** Requirement **
Please repeat the records below exactly, from the first line through the line containing "## light_count", and nothing more.

[Plain-text document sources]
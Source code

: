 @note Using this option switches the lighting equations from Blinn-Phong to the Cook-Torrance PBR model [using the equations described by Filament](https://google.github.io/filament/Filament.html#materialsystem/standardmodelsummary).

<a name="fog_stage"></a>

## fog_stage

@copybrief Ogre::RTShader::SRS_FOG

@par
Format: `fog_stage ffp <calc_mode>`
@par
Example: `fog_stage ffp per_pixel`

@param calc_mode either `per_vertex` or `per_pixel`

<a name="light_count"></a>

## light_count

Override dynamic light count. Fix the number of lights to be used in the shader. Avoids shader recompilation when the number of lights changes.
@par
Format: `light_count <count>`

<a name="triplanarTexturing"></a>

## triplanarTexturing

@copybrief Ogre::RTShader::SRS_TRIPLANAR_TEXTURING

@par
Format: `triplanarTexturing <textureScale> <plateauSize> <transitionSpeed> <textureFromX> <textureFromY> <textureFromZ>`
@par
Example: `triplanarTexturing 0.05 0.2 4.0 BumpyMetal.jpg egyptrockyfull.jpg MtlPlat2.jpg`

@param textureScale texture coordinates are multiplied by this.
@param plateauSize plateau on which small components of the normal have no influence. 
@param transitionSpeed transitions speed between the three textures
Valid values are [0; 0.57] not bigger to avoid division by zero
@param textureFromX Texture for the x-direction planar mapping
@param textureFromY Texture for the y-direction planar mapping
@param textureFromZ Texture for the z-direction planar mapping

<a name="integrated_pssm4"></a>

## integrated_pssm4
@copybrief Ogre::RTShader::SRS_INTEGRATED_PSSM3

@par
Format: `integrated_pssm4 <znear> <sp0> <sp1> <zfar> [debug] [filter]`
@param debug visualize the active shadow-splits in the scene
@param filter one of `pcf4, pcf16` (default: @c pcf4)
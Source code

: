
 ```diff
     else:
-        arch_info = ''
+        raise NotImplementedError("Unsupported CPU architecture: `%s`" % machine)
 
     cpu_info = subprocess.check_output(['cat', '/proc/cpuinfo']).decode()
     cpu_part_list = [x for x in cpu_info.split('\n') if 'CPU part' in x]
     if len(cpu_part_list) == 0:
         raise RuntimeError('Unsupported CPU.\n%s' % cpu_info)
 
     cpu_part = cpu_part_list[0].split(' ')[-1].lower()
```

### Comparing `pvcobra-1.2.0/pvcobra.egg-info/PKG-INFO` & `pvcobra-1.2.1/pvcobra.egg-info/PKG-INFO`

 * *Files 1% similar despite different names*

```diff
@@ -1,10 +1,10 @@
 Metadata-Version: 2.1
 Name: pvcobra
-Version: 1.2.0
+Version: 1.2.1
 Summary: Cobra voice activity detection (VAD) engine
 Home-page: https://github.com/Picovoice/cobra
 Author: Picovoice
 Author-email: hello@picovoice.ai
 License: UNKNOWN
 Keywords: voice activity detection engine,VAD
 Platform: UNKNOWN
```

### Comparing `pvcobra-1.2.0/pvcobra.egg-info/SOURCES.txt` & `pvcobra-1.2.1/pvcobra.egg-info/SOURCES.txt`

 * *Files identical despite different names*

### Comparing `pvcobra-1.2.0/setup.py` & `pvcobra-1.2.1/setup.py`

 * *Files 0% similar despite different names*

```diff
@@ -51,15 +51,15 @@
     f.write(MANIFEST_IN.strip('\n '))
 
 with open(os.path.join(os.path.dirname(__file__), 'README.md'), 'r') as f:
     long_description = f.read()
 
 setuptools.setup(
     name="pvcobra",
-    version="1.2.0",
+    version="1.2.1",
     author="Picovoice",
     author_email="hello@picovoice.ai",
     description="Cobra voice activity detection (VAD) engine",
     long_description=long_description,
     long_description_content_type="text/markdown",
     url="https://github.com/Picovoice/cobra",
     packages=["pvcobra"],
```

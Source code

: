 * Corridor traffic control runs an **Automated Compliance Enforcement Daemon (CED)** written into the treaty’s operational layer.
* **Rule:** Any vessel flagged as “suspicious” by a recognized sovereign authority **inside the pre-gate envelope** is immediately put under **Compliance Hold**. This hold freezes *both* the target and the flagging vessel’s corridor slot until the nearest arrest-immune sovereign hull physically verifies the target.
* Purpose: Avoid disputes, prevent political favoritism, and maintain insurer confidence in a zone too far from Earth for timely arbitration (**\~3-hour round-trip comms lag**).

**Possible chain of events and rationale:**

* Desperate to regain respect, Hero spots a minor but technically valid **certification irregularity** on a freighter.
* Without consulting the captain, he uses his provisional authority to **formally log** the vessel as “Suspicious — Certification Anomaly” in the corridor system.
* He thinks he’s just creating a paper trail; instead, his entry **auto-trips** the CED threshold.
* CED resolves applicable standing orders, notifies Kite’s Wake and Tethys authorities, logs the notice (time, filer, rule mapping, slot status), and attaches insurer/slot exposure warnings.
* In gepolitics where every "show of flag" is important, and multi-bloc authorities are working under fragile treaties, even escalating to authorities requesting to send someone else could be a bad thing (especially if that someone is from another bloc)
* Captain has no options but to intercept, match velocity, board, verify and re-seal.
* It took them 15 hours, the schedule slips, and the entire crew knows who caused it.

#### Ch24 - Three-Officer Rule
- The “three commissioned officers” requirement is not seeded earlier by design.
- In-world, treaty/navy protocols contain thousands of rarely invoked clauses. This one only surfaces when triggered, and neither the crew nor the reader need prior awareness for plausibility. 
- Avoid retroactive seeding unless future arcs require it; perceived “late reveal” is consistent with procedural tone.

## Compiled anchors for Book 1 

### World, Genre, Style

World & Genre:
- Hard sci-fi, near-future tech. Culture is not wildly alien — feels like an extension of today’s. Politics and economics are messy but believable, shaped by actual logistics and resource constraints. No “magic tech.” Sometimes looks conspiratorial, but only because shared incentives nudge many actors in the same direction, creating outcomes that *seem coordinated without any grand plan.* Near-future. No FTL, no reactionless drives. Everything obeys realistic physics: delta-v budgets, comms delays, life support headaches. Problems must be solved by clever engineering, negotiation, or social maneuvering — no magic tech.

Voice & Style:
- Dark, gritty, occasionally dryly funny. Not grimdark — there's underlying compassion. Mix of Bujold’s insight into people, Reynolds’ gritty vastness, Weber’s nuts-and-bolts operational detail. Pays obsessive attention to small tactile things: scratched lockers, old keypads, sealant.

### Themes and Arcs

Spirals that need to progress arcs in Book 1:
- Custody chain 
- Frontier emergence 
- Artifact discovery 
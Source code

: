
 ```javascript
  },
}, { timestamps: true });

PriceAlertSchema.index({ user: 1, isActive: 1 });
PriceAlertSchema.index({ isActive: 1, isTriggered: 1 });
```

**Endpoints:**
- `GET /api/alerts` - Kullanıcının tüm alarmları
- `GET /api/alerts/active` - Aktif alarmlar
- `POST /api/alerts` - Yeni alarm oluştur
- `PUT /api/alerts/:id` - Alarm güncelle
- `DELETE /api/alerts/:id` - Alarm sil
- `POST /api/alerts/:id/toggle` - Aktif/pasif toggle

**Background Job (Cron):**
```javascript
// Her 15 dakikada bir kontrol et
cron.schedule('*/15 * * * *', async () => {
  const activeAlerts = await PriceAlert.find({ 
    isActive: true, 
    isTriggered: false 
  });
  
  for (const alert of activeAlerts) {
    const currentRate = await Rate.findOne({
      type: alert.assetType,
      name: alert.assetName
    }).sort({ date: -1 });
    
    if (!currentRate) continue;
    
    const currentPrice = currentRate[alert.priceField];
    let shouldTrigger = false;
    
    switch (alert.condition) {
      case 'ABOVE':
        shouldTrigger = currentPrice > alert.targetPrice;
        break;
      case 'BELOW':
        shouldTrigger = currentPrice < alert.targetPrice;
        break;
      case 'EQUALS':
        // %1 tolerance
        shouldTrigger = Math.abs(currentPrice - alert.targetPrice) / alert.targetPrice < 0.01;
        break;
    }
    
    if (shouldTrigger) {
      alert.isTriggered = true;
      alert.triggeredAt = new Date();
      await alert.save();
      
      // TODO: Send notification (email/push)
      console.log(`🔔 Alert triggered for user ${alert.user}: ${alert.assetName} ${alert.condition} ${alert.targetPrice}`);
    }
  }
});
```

** Answer space **
Source code

: @note Using this option switches the lighting equations from Blinn-Phong to the Cook-Torrance PBR model [using the equations described by Filament](https://google.github.io/filament/Filament.html#materialsystem/standardmodelsummary).

<a name="fog_stage"></a>

## fog_stage

@copybrief Ogre::RTShader::SRS_FOG

@par
Format: `fog_stage ffp <calc_mode>`
@par
Example: `fog_stage ffp per_pixel`

@param calc_mode either `per_vertex` or `per_pixel`

<a name="light_count"></a>

## light_count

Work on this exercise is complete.